I think that is the limit to be able to handle the flashlight with bare hands and it does give off a lot of heat

It bothered me enough to already sell my T9R 909MX.
I asked Ivy about it, she said that it’s normal in T9R and that even E90 has slightly visible dark spot while white wall hunting at close distance, but due to TIR optics it’s not visible outside.
Supposedly it shouldn’t be visible outside in T9R too, but in my unit the hole was visible even at 200-300m.

Yes I understand, that hotspot pattern of white rim around green center bothered owners of Wurkkos TS30S Pro also. The white rim is extremely distinct/annoying, and generated a lot of discussion at time of TS30S Pro introduction, eventually even “dragging in” @Toykeeper’s participation in this post here .

As seen in the picture above, I’ve actually measured the brightness and found that the green center looks dark because it’s colored, but actually measured a little brighter.
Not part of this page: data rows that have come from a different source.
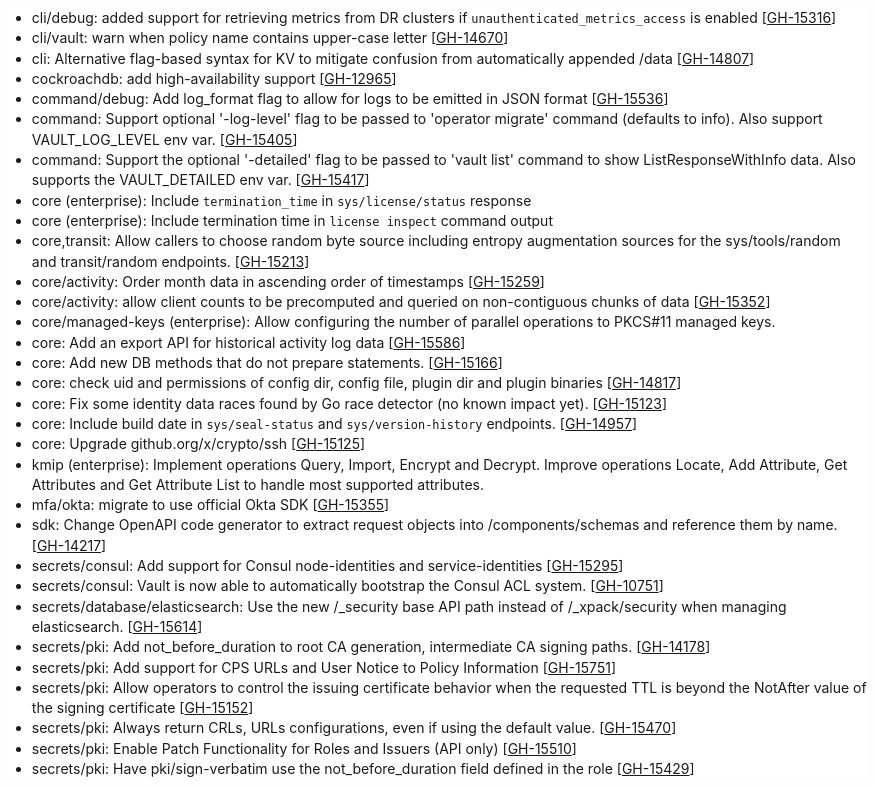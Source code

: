 * cli/debug: added support for retrieving metrics from DR clusters if `unauthenticated_metrics_access` is enabled [[GH-15316](https://github.com/hashicorp/vault/pull/15316)]
* cli/vault: warn when policy name contains upper-case letter [[GH-14670](https://github.com/hashicorp/vault/pull/14670)]
* cli: Alternative flag-based syntax for KV to mitigate confusion from automatically appended /data [[GH-14807](https://github.com/hashicorp/vault/pull/14807)]
* cockroachdb: add high-availability support [[GH-12965](https://github.com/hashicorp/vault/pull/12965)]
* command/debug: Add log_format flag to allow for logs to be emitted in JSON format [[GH-15536](https://github.com/hashicorp/vault/pull/15536)]
* command: Support optional '-log-level' flag to be passed to 'operator migrate' command (defaults to info). Also support VAULT_LOG_LEVEL env var. [[GH-15405](https://github.com/hashicorp/vault/pull/15405)]
* command: Support the optional '-detailed' flag to be passed to 'vault list' command to show ListResponseWithInfo data. Also supports the VAULT_DETAILED env var. [[GH-15417](https://github.com/hashicorp/vault/pull/15417)]
* core (enterprise): Include `termination_time` in `sys/license/status` response
* core (enterprise): Include termination time in `license inspect` command output
* core,transit: Allow callers to choose random byte source including entropy augmentation sources for the sys/tools/random and transit/random endpoints. [[GH-15213](https://github.com/hashicorp/vault/pull/15213)]
* core/activity: Order month data in ascending order of timestamps [[GH-15259](https://github.com/hashicorp/vault/pull/15259)]
* core/activity: allow client counts to be precomputed and queried on non-contiguous chunks of data [[GH-15352](https://github.com/hashicorp/vault/pull/15352)]
* core/managed-keys (enterprise): Allow configuring the number of parallel operations to PKCS#11 managed keys.
* core: Add an export API for historical activity log data [[GH-15586](https://github.com/hashicorp/vault/pull/15586)]
* core: Add new DB methods that do not prepare statements. [[GH-15166](https://github.com/hashicorp/vault/pull/15166)]
* core: check uid and permissions of config dir, config file, plugin dir and plugin binaries [[GH-14817](https://github.com/hashicorp/vault/pull/14817)]
* core: Fix some identity data races found by Go race detector (no known impact yet). [[GH-15123](https://github.com/hashicorp/vault/pull/15123)]
* core: Include build date in `sys/seal-status` and `sys/version-history` endpoints. [[GH-14957](https://github.com/hashicorp/vault/pull/14957)]
* core: Upgrade github.org/x/crypto/ssh [[GH-15125](https://github.com/hashicorp/vault/pull/15125)]
* kmip (enterprise): Implement operations Query, Import, Encrypt and Decrypt. Improve operations Locate, Add Attribute, Get Attributes and Get Attribute List to handle most supported attributes.
* mfa/okta: migrate to use official Okta SDK [[GH-15355](https://github.com/hashicorp/vault/pull/15355)]
* sdk: Change OpenAPI code generator to extract request objects into /components/schemas and reference them by name. [[GH-14217](https://github.com/hashicorp/vault/pull/14217)]
* secrets/consul: Add support for Consul node-identities and service-identities [[GH-15295](https://github.com/hashicorp/vault/pull/15295)]
* secrets/consul: Vault is now able to automatically bootstrap the Consul ACL system. [[GH-10751](https://github.com/hashicorp/vault/pull/10751)]
* secrets/database/elasticsearch: Use the new /_security base API path instead of /_xpack/security when managing elasticsearch. [[GH-15614](https://github.com/hashicorp/vault/pull/15614)]
* secrets/pki: Add not_before_duration to root CA generation, intermediate CA signing paths. [[GH-14178](https://github.com/hashicorp/vault/pull/14178)]
* secrets/pki: Add support for CPS URLs and User Notice to Policy Information [[GH-15751](https://github.com/hashicorp/vault/pull/15751)]
* secrets/pki: Allow operators to control the issuing certificate behavior when
the requested TTL is beyond the NotAfter value of the signing certificate [[GH-15152](https://github.com/hashicorp/vault/pull/15152)]
* secrets/pki: Always return CRLs, URLs configurations, even if using the default value. [[GH-15470](https://github.com/hashicorp/vault/pull/15470)]
* secrets/pki: Enable Patch Functionality for Roles and Issuers (API only) [[GH-15510](https://github.com/hashicorp/vault/pull/15510)]
* secrets/pki: Have pki/sign-verbatim use the not_before_duration field defined in the role [[GH-15429](https://github.com/hashicorp/vault/pull/15429)]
To this day I don’t know why so many SBT90.2 lights have this pattern. Wonder if @QReciprocity42 has any idea.

2 lights that should not have it or has it to a lesser degree: TS30S original, non-Pro as seen in picture below, and I think the E90 because it has TIR optics, that @Sirstinky should be reviewing soon. Neither of these 2 lights will come close to the 1300m throw of T9R though.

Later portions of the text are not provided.